▶ _Task prompt_
The following data has a line with "rather than in the validation set." and a line with "np.argmax(preds)". Write out exactly those lines and all the lines between them.

━━━━━ Records supplied ━━━━━

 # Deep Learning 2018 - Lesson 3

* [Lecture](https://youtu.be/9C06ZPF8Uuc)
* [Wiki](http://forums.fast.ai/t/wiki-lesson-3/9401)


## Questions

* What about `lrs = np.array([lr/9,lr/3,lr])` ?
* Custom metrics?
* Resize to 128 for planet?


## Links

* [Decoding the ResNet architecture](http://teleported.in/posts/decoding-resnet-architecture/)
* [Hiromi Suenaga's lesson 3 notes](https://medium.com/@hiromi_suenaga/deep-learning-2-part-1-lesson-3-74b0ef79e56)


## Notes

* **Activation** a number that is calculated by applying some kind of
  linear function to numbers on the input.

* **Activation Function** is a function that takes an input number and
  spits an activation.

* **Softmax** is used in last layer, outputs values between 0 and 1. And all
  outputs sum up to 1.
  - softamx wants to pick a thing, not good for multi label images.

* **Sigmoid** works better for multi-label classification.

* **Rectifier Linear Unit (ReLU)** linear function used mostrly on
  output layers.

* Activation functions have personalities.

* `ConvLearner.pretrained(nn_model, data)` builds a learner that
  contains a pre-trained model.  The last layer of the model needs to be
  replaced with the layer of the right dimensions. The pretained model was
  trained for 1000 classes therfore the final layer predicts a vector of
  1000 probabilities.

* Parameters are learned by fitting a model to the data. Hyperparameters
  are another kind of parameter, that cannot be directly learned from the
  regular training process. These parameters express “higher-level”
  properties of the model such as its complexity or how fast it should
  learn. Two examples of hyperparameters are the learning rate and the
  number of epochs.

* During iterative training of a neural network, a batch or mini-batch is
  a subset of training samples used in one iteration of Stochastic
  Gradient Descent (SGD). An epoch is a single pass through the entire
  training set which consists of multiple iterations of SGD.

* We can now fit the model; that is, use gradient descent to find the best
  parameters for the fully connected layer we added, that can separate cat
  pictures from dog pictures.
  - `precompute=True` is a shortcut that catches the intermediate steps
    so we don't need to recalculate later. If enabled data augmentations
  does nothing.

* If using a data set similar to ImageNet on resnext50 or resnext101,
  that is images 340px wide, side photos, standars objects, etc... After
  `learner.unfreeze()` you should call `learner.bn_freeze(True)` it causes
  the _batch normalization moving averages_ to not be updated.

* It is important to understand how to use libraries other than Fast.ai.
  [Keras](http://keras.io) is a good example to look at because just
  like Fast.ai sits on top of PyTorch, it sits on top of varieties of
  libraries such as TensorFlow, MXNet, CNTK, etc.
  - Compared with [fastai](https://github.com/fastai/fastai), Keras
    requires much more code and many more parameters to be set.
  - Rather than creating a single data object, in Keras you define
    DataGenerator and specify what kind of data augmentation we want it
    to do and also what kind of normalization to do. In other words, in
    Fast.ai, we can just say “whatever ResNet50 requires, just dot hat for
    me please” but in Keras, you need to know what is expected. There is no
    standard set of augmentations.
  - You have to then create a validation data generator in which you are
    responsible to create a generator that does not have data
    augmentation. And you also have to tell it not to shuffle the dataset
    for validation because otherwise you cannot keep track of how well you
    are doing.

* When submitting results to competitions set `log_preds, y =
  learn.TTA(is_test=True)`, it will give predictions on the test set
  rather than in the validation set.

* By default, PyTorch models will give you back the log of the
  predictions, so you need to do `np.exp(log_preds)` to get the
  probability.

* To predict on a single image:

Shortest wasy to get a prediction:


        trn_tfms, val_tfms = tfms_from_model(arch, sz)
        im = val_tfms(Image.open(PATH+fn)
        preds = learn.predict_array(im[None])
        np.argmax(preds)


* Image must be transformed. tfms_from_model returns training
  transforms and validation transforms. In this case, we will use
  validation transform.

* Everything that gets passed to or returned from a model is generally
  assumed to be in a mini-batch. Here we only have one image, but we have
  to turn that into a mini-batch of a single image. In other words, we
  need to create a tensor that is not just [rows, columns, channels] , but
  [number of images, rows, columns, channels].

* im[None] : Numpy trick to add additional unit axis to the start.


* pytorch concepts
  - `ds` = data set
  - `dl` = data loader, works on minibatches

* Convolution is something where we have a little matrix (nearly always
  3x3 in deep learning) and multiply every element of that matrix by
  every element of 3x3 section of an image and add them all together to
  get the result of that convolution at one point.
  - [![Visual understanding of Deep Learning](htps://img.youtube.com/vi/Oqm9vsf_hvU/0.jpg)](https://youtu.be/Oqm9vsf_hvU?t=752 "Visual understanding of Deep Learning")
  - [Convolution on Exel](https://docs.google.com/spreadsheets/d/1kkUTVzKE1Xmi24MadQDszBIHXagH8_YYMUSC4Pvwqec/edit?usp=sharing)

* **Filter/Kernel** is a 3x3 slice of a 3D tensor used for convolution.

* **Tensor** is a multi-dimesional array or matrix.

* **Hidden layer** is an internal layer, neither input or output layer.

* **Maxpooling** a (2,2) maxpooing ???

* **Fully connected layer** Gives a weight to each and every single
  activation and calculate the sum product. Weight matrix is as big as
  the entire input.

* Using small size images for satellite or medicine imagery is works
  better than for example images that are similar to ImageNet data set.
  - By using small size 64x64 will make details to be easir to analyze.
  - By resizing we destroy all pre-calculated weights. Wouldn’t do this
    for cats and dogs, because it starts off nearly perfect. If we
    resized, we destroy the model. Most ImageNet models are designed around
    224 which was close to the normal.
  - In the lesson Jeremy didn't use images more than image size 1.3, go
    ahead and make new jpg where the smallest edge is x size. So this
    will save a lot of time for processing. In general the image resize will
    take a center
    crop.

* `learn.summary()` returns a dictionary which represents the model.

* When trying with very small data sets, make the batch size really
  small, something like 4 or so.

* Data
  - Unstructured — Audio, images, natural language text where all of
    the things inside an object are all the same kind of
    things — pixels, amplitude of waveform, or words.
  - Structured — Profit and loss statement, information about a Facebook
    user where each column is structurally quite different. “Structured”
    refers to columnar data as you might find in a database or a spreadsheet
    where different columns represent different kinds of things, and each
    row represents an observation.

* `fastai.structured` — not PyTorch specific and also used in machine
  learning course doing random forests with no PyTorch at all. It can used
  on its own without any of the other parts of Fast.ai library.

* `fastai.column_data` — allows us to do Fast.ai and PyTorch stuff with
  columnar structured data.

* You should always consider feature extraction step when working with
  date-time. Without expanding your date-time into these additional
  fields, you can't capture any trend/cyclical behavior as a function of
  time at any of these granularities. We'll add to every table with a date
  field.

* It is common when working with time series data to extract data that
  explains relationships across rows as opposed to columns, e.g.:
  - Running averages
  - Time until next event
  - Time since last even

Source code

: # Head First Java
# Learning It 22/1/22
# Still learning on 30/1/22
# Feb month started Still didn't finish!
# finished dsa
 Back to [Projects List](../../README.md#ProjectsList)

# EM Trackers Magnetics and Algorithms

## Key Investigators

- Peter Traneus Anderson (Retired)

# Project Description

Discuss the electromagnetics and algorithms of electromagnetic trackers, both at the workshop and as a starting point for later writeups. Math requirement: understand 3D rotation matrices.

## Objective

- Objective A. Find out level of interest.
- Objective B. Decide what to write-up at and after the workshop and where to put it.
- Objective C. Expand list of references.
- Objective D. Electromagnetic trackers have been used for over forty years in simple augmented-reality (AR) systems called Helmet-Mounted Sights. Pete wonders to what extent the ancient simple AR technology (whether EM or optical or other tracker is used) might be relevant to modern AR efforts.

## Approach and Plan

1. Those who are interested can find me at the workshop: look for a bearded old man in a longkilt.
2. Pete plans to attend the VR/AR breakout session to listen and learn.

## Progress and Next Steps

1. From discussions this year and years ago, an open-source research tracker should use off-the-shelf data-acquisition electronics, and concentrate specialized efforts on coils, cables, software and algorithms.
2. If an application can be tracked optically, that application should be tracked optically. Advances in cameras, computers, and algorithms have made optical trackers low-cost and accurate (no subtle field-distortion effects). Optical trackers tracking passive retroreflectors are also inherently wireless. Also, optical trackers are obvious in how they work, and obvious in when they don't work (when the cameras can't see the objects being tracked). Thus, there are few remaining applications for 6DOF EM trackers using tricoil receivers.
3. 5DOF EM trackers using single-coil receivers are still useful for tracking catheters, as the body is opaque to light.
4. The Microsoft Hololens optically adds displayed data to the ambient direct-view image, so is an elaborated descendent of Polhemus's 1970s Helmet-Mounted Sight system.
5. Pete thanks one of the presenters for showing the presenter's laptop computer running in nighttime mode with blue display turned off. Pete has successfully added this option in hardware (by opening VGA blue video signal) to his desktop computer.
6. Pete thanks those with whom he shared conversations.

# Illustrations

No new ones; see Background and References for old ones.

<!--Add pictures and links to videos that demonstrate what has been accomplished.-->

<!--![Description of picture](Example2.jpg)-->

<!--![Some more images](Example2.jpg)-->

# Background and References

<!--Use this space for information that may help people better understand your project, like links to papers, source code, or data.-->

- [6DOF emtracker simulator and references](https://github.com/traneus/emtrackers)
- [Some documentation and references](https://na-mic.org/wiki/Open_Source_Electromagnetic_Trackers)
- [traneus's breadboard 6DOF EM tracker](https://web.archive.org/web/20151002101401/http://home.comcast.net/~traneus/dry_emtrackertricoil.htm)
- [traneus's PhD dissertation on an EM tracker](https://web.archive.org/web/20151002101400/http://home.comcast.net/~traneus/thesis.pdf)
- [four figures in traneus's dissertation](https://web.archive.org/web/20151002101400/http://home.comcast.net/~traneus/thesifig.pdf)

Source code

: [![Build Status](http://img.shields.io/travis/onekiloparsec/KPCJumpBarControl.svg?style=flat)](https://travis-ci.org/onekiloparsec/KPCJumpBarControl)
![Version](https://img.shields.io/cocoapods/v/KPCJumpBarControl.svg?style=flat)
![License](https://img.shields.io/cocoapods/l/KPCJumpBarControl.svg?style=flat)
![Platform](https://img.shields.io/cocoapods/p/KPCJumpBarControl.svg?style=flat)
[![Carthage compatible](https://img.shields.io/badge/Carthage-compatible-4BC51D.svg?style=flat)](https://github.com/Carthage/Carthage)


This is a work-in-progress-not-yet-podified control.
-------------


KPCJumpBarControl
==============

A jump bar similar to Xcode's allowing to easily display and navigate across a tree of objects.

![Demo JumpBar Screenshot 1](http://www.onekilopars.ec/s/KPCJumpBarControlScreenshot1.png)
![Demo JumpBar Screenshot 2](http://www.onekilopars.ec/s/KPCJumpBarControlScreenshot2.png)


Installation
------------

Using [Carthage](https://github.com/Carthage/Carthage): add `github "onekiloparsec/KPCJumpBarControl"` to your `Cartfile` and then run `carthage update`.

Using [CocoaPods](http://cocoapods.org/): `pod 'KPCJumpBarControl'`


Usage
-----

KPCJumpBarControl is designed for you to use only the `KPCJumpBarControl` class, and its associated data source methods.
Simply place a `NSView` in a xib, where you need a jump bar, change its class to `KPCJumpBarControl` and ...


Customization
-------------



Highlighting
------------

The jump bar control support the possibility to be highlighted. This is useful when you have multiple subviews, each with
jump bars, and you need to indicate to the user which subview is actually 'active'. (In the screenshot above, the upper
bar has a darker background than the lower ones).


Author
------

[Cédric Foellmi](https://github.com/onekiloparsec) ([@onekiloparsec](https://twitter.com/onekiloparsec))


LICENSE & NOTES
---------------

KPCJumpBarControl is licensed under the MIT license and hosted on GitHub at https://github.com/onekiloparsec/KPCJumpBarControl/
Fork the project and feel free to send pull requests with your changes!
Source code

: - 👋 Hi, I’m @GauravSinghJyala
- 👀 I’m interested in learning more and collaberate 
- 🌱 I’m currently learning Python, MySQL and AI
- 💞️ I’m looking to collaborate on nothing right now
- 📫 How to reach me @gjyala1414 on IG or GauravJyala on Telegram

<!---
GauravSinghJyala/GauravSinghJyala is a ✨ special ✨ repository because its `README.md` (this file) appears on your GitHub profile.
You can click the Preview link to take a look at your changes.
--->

━━━━━

▶ _Solution_
  rather than in the validation set.

* By default, PyTorch models will give you back the log of the
  predictions, so you need to do `np.exp(log_preds)` to get the
  probability.

* To predict on a single image:

Shortest wasy to get a prediction:


        trn_tfms, val_tfms = tfms_from_model(arch, sz)
        im = val_tfms(Image.open(PATH+fn)
        preds = learn.predict_array(im[None])
        np.argmax(preds)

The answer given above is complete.